Ultimately, it is important to realize that memory is an adaptation; we are, in fact, evolved to remember things! However, our brains must use relevancy to decide how to parse out the limited amount of attention it has at its disposal. Items are also more likely to be recalled when learned within a context that creates cues.

Dr. Miller also stressed the visual nature of most learning--while people may prefer particular modes of content delivery (audio, verbal, etc.), the idea of "learning styles," as I found out, has been largely debunked. Okay, so what does the field of applied memory tell us? In other words, how do we make our material memorable? Well...
  • Harness the "testing effect." Reading quizzes, repeatable quizzing, self-quizzing: forcing one to recall information helps build memory.
  • Space it out. Break information into smaller temporal chunks and include exercises that involve information retrieval between chunks of information. When material involves categorization or problem types, interleaving can be particularly effective.
  • Push powerful processing. Ask students to synthesize information and relate material to themselves. Visual diagrams, especially those that have audio and an interactive interface, can be especially powerful.
Dr. Miller demonstrated these principles with a simple request: draw a penny. Try it yourself. Suffice it to say, I was not able to recreate a U.S. penny on my pad of paper (I was able to produce a circle with a face and some of the correct words, though). Why? Do I need to know what a penny looks like? Nope. This knowledge is not relevant, so I've no reason to continuously look at a penny and remember what it looks like. So, I have never quizzed myself about it. There is also no context here--why does a penny look the way that it does? I've never been forced to synthesize the information about a penny. All that historical and political information would provide critical context.

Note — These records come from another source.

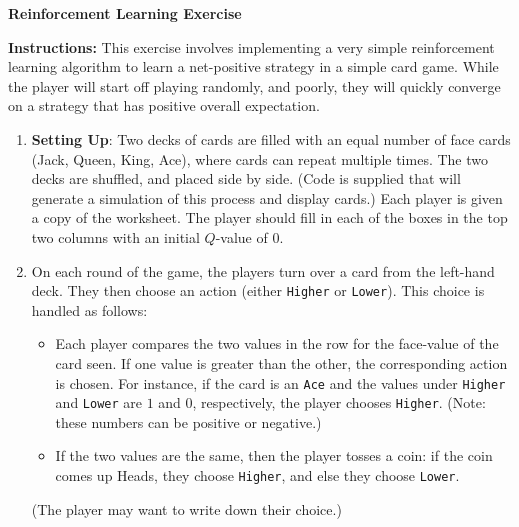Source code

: \documentclass[leqno,11pt]{article}
\begin{document}
\begin{center}
{\large
	\textbf{Reinforcement Learning Exercise}
}

\hrulefill
\end{center}

\noindent
\textbf{Instructions:}  This exercise involves implementing a very simple reinforcement learning algorithm to
learn a net-positive strategy in a simple card game.  While the player will start off playing randomly, and
poorly, they will quickly converge on a strategy that has positive overall expectation.


\begin{enumerate}
	\item \textbf{Setting Up}: Two decks of cards are filled with an equal number of face cards (Jack,
		Queen, King, Ace), where cards can repeat multiple times.  The two decks are shuffled, and
		placed side by side.  (Code is supplied that will generate a simulation of this process and
		display cards.) Each player is given a copy of the worksheet.  The player should fill in each of
		the boxes in the top two columns with an initial $Q$-value of $0$.
		
	\item On each round of the game, the players turn over a card from the left-hand deck. They then choose
		an action (either \texttt{Higher} or \texttt{Lower}).  This choice is handled as follows:
		\begin{itemize}
			\item Each player compares the two values in the row for the face-value of the card seen.
				If one value is greater than the other, the corresponding action is chosen.
				For instance, if the card is an \texttt{Ace} and the values under
				\texttt{Higher} and \texttt{Lower} are $1$ and $0$, respectively, the player
				chooses \texttt{Higher}.  (Note: these numbers can be positive or negative.)
			\item If the two values are the same, then the player tosses a coin: if the coin comes
				up Heads, they choose \texttt{Higher}, and else they choose \texttt{Lower}.
		\end{itemize}
		(The player may want to write down their choice.)


\end{enumerate}
\end{document}
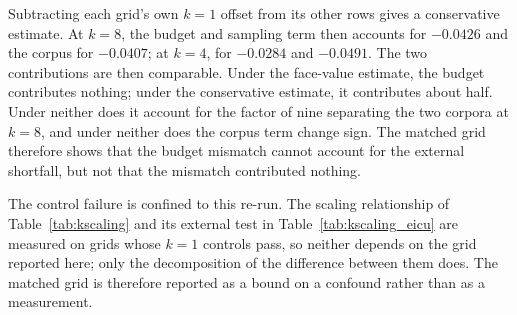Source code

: Subtracting each grid's own $k = 1$ offset from its other rows gives a
conservative estimate. At $k = 8$, the budget and sampling term then accounts
for $-0.0426$ and the corpus for $-0.0407$; at $k = 4$, for $-0.0284$ and
$-0.0491$. The two contributions are then comparable. Under the face-value
estimate, the budget contributes nothing; under the conservative estimate, it
contributes about half. Under neither does it account for the factor of nine
separating the two corpora at $k = 8$, and under neither does the corpus term
change sign. The matched grid therefore shows that the budget mismatch cannot
account for the external shortfall, but not that the mismatch contributed
nothing.

The control failure is confined to this re-run. The scaling relationship of
Table~\ref{tab:kscaling} and its external test in
Table~\ref{tab:kscaling_eicu} are measured on grids whose $k = 1$ controls
pass, so neither depends on the grid reported here; only the decomposition of
the difference between them does. The matched grid is therefore reported as a
bound on a confound rather than as a measurement.
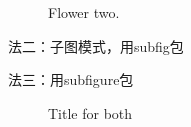 \documentclass{article}
\begin{document}
\begin{CJK}{UTF8}{gbsn}
\begin{figure}[!tbp]
\begin{minipage}[b]{0.4\textwidth}
		\label{fig:label2}
		\caption{Flower two.}
	\end{minipage}
\end{figure}
	


法二：子图模式，用subfig包

法三：用subfigure包
\begin{figure}
	\hfill
	\hfill
	\hfill
	\caption{Title for both}
\end{figure}




\end{CJK}
\end{document}
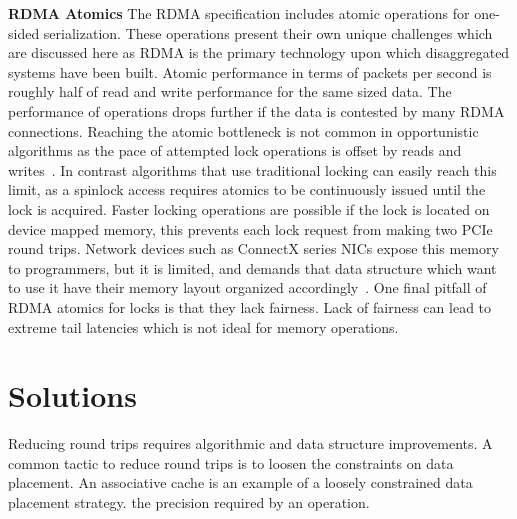 
\textbf{RDMA Atomics}
The RDMA specification includes atomic operations for one-sided serialization.
These operations present their own unique challenges which are discussed here as
RDMA is the primary technology upon which disaggregated systems have been built.
Atomic performance in terms of packets per second is roughly half of read and
write performance for the same sized data. The performance of operations drops
further if the data is contested by many RDMA connections. Reaching the atomic
bottleneck is not common in opportunistic algorithms as the pace of attempted
lock operations is offset by reads and writes~\cite{clover}. In contrast
algorithms that use traditional locking can easily reach this limit, as a
spinlock access requires atomics to be continuously issued until the lock is
acquired. Faster locking operations are possible if the lock is located on
device mapped memory, this prevents each lock request from making two PCIe round
trips. Network devices such as ConnectX series NICs expose this memory to
programmers, but it is limited, and demands that data structure which want to
use it have their memory layout organized accordingly~\cite{sherman}. One final
pitfall of RDMA atomics for locks is that they lack fairness. Lack of fairness can lead to
extreme tail latencies which is not ideal for memory operations.

\section{Solutions}
\label{sec:solutions}


Reducing round trips requires algorithmic and data structure improvements. A
common tactic to reduce round trips is to loosen the constraints on data
placement. An associative cache is an example of a loosely constrained data
placement strategy.  the precision required by an operation.

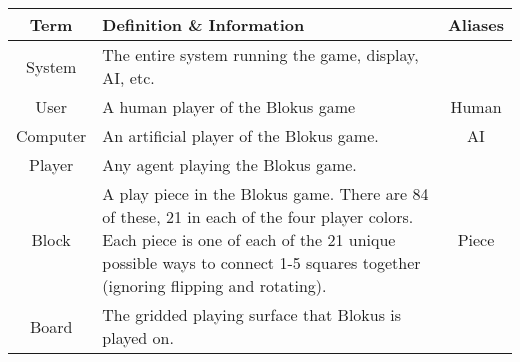 \documentclass[12]{article}
\begin{document}
	\begin{tabular}{| c | p{8cm} | c |}
		\hline
		Term & Definition \& Information & Aliases \\
		\hline
		\hline
		System & The entire system running the game, display, AI, etc. & \\
		\hline
		User & A human player of the Blokus game & Human \\
		\hline
		Computer & An artificial player of the Blokus game. & AI \\
		\hline
		Player & Any agent playing the Blokus game. & \\
		\hline
		Block & A play piece in the Blokus game. There are 84 of these, 21 in each of the four player colors. Each piece is one of each of the 21 unique possible ways to connect 1-5 squares together (ignoring flipping and rotating). & Piece \\
		\hline
		Board & The gridded playing surface that Blokus is played on. & \\
		\hline
	\end{tabular}
\end{document}
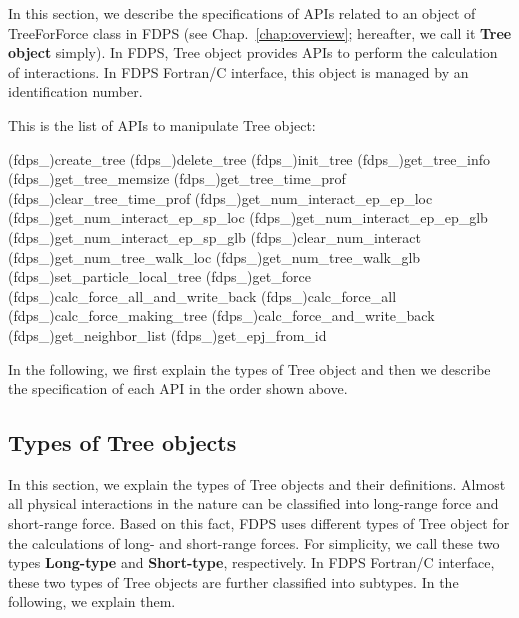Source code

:\newcommand{\tlap}[1]{\vbox to 0pt{\vss\hbox{#1}}}
\newcommand{\blap}[1]{\vbox to 0pt{\hbox{#1}\vss}}

In this section, we describe the specifications of APIs related to an object of TreeForForce class in FDPS (see Chap.~\ref{chap:overview}; hereafter, we call it \textbf{Tree object} simply). In FDPS, Tree object provides APIs to perform the calculation of interactions. In FDPS Fortran/C interface, this object is managed by an identification number.

This is the list of APIs to manipulate Tree object:
\begin{screen}
\begin{spverbatim}
(fdps_)create_tree
(fdps_)delete_tree
(fdps_)init_tree
(fdps_)get_tree_info
(fdps_)get_tree_memsize
(fdps_)get_tree_time_prof
(fdps_)clear_tree_time_prof
(fdps_)get_num_interact_ep_ep_loc
(fdps_)get_num_interact_ep_sp_loc
(fdps_)get_num_interact_ep_ep_glb
(fdps_)get_num_interact_ep_sp_glb
(fdps_)clear_num_interact
(fdps_)get_num_tree_walk_loc
(fdps_)get_num_tree_walk_glb
(fdps_)set_particle_local_tree
(fdps_)get_force
(fdps_)calc_force_all_and_write_back
(fdps_)calc_force_all
(fdps_)calc_force_making_tree
(fdps_)calc_force_and_write_back
(fdps_)get_neighbor_list
(fdps_)get_epj_from_id
\end{spverbatim}  
\end{screen}

In the following, we first explain the types of Tree object and then we describe the specification of each API in the order shown above.
\clearpage

\subsection{Types of Tree objects}
In this section, we explain the types of Tree objects and their definitions. Almost all physical interactions in the nature can be classified into long-range force and short-range force. Based on this fact, FDPS uses different types of Tree object for the calculations of long- and short-range forces. For simplicity, we call these two types \textbf{Long-type} and \textbf{Short-type}, respectively. In FDPS Fortran/C interface, these two types of Tree objects are further classified into subtypes. In the following, we explain them.

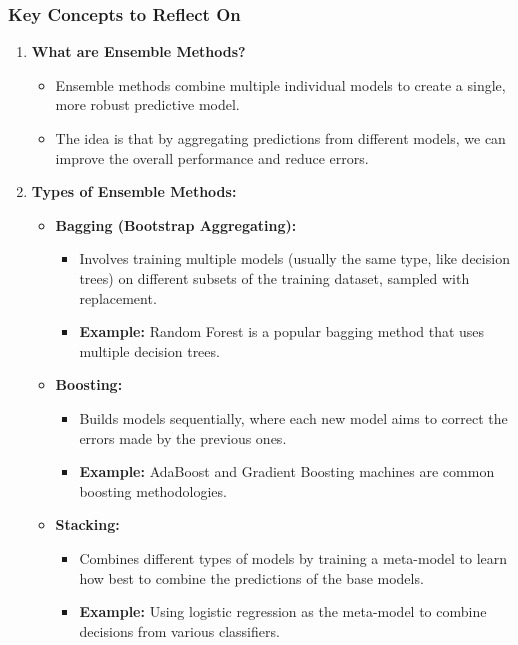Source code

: \documentclass[aspectratio=169]{beamer}
\begin{document}
\begin{frame}[fragile]
    \frametitle{Key Concepts to Reflect On}
    \begin{enumerate}
        \item \textbf{What are Ensemble Methods?}
            \begin{itemize}
                \item Ensemble methods combine multiple individual models to create a single, more robust predictive model. 
                \item The idea is that by aggregating predictions from different models, we can improve the overall performance and reduce errors.
            \end{itemize}
        \item \textbf{Types of Ensemble Methods:}
            \begin{itemize}
                \item \textbf{Bagging (Bootstrap Aggregating):}
                    \begin{itemize}
                        \item Involves training multiple models (usually the same type, like decision trees) on different subsets of the training dataset, sampled with replacement.
                        \item \textbf{Example:} Random Forest is a popular bagging method that uses multiple decision trees.
                    \end{itemize}
                \item \textbf{Boosting:}
                    \begin{itemize}
                        \item Builds models sequentially, where each new model aims to correct the errors made by the previous ones.
                        \item \textbf{Example:} AdaBoost and Gradient Boosting machines are common boosting methodologies.
                    \end{itemize}
                \item \textbf{Stacking:}
                    \begin{itemize}
                        \item Combines different types of models by training a meta-model to learn how best to combine the predictions of the base models.
                        \item \textbf{Example:} Using logistic regression as the meta-model to combine decisions from various classifiers.
                    \end{itemize}
            \end{itemize}
    \end{enumerate}
\end{frame}
\end{document}

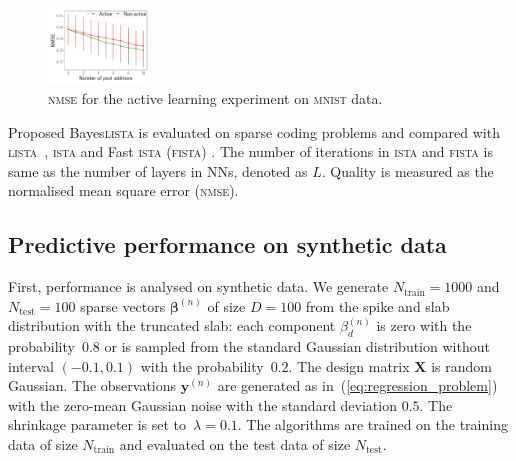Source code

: \documentclass{article}
\begin{document}
    \begin{figure}[!t]
  \centering
  \includegraphics[width=0.24\textwidth]{graphics/active_mnist/nmse_validation}
  \caption{\textsc{nmse} for the active learning experiment on \textsc{mnist} data. }
  \label{fig:active_learning_mnist}
  \end{figure}
  
  Proposed Bayes\textsc{lista} is evaluated on sparse coding problems and compared with \textsc{lista}~\cite{gregor2010learning}, \textsc{ista} \cite{daubechies2004iterative} and Fast \textsc{ista} (\textsc{fista}) \cite{beck2009fast}. The number of iterations in \textsc{ista} and \textsc{fista} is same as the number of layers in NNs, denoted as $L$. Quality is measured as the normalised mean square error (\textsc{nmse}). %
  
  \subsection{Predictive performance on synthetic data}
  First, performance is analysed on synthetic data. We generate $N_\text{train}=1000$ and $N_{\text{test}} = 100$ sparse vectors $\boldsymbol\beta^{(n)}$ of size $D = 100$  from the spike and slab distribution with the truncated slab: each component $\beta^{(n)}_{d}$ is zero with the probability~$0.8$ or is sampled from the standard Gaussian distribution without interval $(-0.1, 0.1)$ with the probability~$0.2$. The design matrix $\mathbf{X}$ is random Gaussian.  The observations $\mathbf{y}^{(n)}$ are generated as in~(\ref{eq:regression_problem}) with the zero-mean Gaussian noise with the standard deviation $0.5$. The shrinkage parameter is set to~$\lambda = 0.1$. The algorithms are trained on the training data of size $N_\text{train}$ and evaluated on the test data of size $N_{\text{test}}$.
  
\end{document}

An infographic entitled "How to remember (almost) anything" very nicely summarized the morning's session (see more details here):
  • Quiz, don't reread. Actively recall information rather than passively rereading it.
  • Visualize it. Associating information with sensations is memorable, and vision is a strong sensory cue for most people.
  • Structure it. Break information into parts and put related pieces into meaningful order or structure.
  • Give it meaning. Brains remember things that mean something to their owners. Before trying to remember something, make sure you understand it.
  • Relate it to yourself. Personal relevance makes things stick and allows you to draw on what is already known.
  • Create a cue. Find parts that are difficult to recall and link that piece of information to something that's more vivid.    
The second session revolved around thinking, motivation, and self-regulated learning. Having students "think" is, of course, what we as instructors want, but it is a skill that needs to be cultivated. What is more, we have to define what we mean by "thinking." This can be difficult, since it can manifest in a wide variety of ways, from problem solving and formal reasoning to critical thinking and analogical reasoning. Thinking can be difficult to develop, too, because it is often crowded out by content. The question, as Dr. Miller presented it, is: how do we balance thinking skills and content knowledge so that the complement each other?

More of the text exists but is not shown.